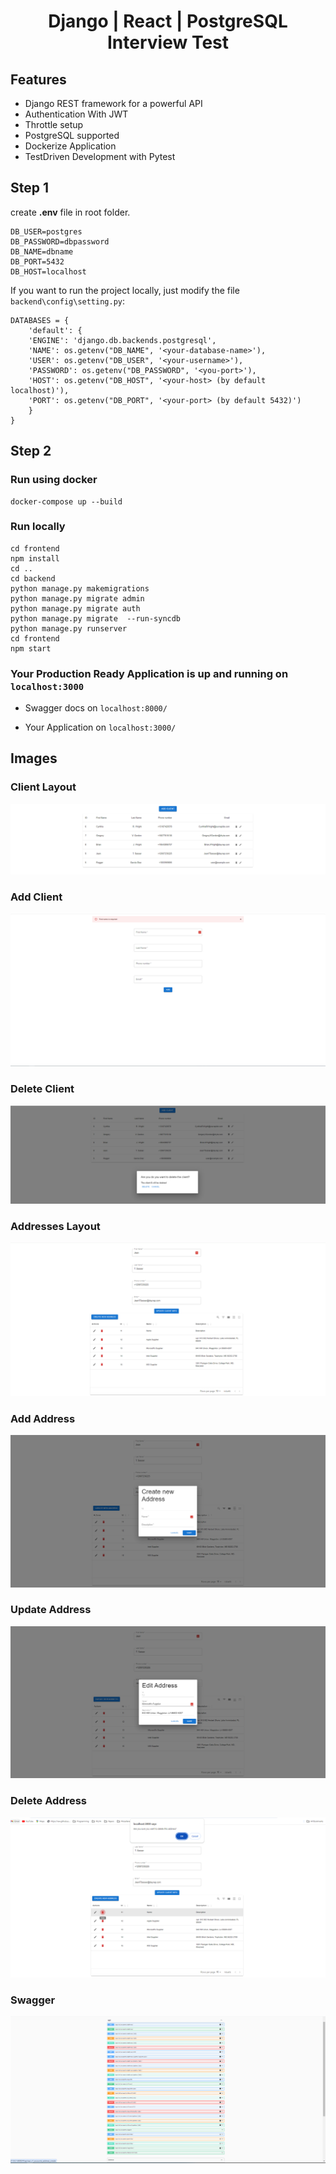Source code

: <h1 align="center">Django | React | PostgreSQL Interview Test</h1>


## Features 

  -  Django REST framework for a powerful API
  -  Authentication With JWT
  -  Throttle setup
  -  PostgreSQL supported
  -  Dockerize Application
  -  TestDriven Development with Pytest
  

## Step 1

create **.env** file in root folder.
```
DB_USER=postgres
DB_PASSWORD=dbpassword
DB_NAME=dbname
DB_PORT=5432
DB_HOST=localhost
```
If you want to run the project locally, just modify the file `backend\config\setting.py`:
```
DATABASES = {
    'default': {
    'ENGINE': 'django.db.backends.postgresql',
    'NAME': os.getenv("DB_NAME", '<your-database-name>'),
    'USER': os.getenv("DB_USER", '<your-username>'),
    'PASSWORD': os.getenv("DB_PASSWORD", '<you-port>'),
    'HOST': os.getenv("DB_HOST", '<your-host> (by default localhost)'),
    'PORT': os.getenv("DB_PORT", '<your-port> (by default 5432)')
    }
}
```

## Step 2

### Run using docker
```
docker-compose up --build
```

### Run locally
```
cd frontend
npm install
cd ..
cd backend
python manage.py makemigrations
python manage.py migrate admin
python manage.py migrate auth 
python manage.py migrate  --run-syncdb
python manage.py runserver
cd frontend
npm start
```
###  Your Production Ready Application is up and running on `localhost:3000`

- Swagger docs on `localhost:8000/`

- Your Application on `localhost:3000/`



## Images

### Client Layout
<p align="center">
  <img src="images/Users.PNG" />
</p>

### Add Client
<p align="center">
  <img src="images/NewClient.PNG" />
</p>

### Delete Client
<p align="center">
  <img src="images/DeleteClient.PNG" />
</p>

### Addresses Layout
<p align="center">
  <img src="images/Addresses.PNG" />
</p>

### Add Address 
<p align="center">
  <img src="images/AddAddress.PNG" />
</p>

### Update Address 
<p align="center">
  <img src="images/UpdateAddress.PNG" />
</p>

### Delete Address 
<p align="center">
  <img src="images/DeleteAddress.PNG" />
</p>

### Swagger
<p align="center">
  <img src="images/Swaggert.PNG" />
</p>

##############################

Prompt: What you return must match, line for line, the data from the line containing "### Swagger" to its end, both ends included.

Result:
### Swagger
<p align="center">
  <img src="images/Swaggert.PNG" />
</p>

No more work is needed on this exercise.